Fantastic Fest 2022: ‘Smile’ Review

Source: Smile (2022), Paramount Pictures

Source: Smile (2022), Paramount Pictures

In Smile, audiences are introduced to Dr. Rose Cotter (Sosie Bacon, Scream: The TV Series), an emergency psych unit therapist finds purpose in providing comfort and safety to any and all individuals who pass through her walls.

But that all changes when she meets a woman who claims to be haunted by hallucinations of something wearing other people’s faces and smiling – a terrifying expression which implies incoming doom or terror.

Right after this meeting, the woman brutally kills herself in front of Rose, sending the therapist spiraling down a twisted rabbit hole of unexplained insanity.

The feature-length debut of writer and director Parker Finn, Smile seems to be loosely inspired by the 1998 Denzel Washington film Fallen, wherein after being executed, a serial killer is possessed by a demon that jumps from person-to-person via physical touch.
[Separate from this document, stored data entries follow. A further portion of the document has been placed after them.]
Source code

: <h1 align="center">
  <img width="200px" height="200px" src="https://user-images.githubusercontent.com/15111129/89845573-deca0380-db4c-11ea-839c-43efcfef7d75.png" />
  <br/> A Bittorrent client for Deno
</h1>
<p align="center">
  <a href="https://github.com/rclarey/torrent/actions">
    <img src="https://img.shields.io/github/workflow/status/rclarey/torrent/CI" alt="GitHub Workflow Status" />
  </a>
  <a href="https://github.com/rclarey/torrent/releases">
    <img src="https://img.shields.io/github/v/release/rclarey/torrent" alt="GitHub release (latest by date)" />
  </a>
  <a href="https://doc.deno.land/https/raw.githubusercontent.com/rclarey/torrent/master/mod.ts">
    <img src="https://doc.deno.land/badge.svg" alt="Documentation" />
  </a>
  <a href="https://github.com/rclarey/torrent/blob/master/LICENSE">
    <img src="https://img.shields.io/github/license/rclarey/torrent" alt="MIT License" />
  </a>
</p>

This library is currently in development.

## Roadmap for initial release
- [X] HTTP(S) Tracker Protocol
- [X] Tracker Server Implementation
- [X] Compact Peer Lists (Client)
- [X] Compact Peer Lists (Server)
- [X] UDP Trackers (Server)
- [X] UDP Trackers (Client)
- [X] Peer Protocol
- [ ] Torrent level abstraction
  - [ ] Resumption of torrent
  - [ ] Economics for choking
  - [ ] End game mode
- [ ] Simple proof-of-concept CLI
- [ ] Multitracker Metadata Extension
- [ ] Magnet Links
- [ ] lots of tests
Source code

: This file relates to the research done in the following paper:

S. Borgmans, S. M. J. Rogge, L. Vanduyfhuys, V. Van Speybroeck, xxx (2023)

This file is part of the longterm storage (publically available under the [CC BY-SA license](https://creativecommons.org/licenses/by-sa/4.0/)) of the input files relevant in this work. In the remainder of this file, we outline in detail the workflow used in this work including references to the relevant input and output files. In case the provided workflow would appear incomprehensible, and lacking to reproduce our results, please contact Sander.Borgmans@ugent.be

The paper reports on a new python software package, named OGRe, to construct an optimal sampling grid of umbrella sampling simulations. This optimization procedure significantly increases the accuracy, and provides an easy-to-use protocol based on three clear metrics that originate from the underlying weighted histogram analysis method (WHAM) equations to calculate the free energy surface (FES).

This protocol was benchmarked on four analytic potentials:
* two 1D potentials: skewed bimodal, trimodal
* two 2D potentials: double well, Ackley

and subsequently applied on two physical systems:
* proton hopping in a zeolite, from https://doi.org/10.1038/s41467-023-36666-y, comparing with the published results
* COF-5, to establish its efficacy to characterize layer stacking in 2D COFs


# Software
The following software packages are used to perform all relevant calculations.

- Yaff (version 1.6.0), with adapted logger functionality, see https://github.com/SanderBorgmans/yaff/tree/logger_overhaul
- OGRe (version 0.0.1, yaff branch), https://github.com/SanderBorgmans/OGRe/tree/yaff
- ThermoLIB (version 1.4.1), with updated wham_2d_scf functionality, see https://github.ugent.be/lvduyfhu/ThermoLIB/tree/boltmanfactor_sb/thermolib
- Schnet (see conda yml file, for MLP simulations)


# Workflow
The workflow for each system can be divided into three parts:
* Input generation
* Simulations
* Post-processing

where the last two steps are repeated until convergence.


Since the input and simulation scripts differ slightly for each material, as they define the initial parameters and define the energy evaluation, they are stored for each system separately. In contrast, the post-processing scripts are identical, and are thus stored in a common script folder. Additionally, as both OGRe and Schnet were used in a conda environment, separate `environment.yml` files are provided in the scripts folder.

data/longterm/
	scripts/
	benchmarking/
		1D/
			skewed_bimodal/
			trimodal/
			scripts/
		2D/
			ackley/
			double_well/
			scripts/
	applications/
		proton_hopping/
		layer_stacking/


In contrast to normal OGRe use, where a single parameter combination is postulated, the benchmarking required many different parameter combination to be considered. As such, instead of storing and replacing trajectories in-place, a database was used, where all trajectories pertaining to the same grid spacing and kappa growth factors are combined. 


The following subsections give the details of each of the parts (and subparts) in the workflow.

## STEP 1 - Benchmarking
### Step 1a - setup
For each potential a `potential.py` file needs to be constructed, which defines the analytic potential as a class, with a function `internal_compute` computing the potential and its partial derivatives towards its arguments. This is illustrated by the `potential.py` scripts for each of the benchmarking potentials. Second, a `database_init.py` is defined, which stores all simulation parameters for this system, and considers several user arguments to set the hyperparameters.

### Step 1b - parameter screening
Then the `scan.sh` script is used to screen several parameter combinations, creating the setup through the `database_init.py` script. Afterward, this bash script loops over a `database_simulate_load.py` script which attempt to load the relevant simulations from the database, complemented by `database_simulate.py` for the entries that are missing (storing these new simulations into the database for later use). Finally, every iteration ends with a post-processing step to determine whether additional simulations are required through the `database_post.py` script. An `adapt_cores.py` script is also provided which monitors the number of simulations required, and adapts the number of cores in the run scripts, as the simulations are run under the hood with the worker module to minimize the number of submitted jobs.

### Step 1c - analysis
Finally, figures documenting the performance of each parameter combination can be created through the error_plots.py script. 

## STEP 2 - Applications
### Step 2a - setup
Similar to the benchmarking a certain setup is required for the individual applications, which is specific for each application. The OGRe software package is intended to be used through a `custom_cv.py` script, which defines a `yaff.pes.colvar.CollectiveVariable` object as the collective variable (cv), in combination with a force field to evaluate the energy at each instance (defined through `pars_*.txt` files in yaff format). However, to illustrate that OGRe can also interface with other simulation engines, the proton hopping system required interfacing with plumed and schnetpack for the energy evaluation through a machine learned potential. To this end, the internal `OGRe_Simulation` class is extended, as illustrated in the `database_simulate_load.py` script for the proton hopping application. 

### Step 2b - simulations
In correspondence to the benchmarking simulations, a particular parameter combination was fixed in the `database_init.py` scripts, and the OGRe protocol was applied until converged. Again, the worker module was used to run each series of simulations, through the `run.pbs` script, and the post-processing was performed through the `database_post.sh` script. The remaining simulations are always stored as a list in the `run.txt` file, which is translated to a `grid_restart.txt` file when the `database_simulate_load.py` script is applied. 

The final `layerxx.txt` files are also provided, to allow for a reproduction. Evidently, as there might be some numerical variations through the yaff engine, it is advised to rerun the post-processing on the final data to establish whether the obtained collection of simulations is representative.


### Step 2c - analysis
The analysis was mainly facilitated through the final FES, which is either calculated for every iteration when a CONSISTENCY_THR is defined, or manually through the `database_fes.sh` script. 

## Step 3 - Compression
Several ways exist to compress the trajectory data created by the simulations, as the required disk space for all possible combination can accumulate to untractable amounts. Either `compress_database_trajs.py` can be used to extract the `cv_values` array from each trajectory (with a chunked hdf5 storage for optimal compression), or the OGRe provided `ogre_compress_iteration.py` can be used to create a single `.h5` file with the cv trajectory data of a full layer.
Smile plays with a similar concept, except that the ‘curse’ in this film jumps via the possessed individual committing suicide in front of an unsuspecting victim and each person only lasts four-to-seven days after the incident before succumbing to their supernatural affliction.

An interesting aspect to Smile is that its protagonist, Rose, has a troubled past of her own, having watched her mother die of a drug overdose when she was just 10-years old.

This traumatic incident inspired her career as a therapist, and has driven her to busy herself with 80-hour work weeks for months at a time.

Thanks to this piece of her past, Rose’s attempts to escape from and solve the mystery of the curse are not taken seriously by those around her, as rather than take note of her warnings, the weight of her life has finally pushed her over the edge of sanity.

The cast delivers fairly strong performances all around, in particular Bacon, who, in what was surely an exhausting role to portray over such an extended period of time, quivers and shakes her way through outright hell, all the while teetering on the brink of total madness.

She powers through every instance of psychotic disintegration with a feeble yet commanding presence.

Smile also presents a number of exquisitely-crafted nightmares and off-the-wall hallucinations, all of which offer some of the biggest ‘WTF’ moments – as well as two of the most memorable and horrific face-ripping sequences – of any horror film in recent memory.

The unnerving birthday sequence deserves specific mention.

It begins with one of the most unsettling renditions of the Happy Birthday songs ever and sees an aunt give an undeniably traumatizing birthday gift to her nephew, all the while the whole setting slowly crescendoing into pure and almost incomprehensible hair-raising senselessness.

Ultimately, the film’s most lasting moment comes from Rose’s inevitable face-off against her enemy at the end of the film.

It’s every bit as Cronenberg-esque and inexplainably horrifying as the finale of Alex Garland’s Men.

Yet, Smile doesn’t always succeed in its attempts to break your mind or scare you, and is often more overzealous or cliché than it likely intends to.

The upside-down and tilted cinematography used when someone is driving through the countryside, a la The Shining, is a neat trick but becomes tired the third or fourth time its utilized.

The jump scares, particularly a laughably loud house alarm and an unbearable ringing phone, are noticeably obnoxious and serves as nothing more than typical horror genre bait.

However, the jump scares that follows immediately after the latter that is both masterfully done stands as one of the film’s highlights.

Smile also relies too much on keeping its audience guessing on whether what’s occurring on screen is either taking place in reality or solely in Rose’s head, though admittedly, this does slowly build towards at least one scene towards the end of the film that is absolutely awesome.

It’s grotesque, weird, and practically inexplainable, but also uniquely frightening.

And while interesting, the film’s focus on Rose’s research and detective work also makes the story drag just a bit in its second half.

At times, Smile feels like it’s trying too hard to subvert your expectations of typical horror tropes in order to try and do something different than what audiences are expecting.

It swings for the fences in its pursuit of weirdness, gore, and overall goal of melting its viewers’ brains, but thanks to its sluggish pacing and focus on bizarre horror over storytelling, the end result ends up in the outfield rather than the stands.

But for a first-time director, Finn shows potential as a horror filmmaker, especially if he’s able to iron out the aforementioned issues by the time of his next production.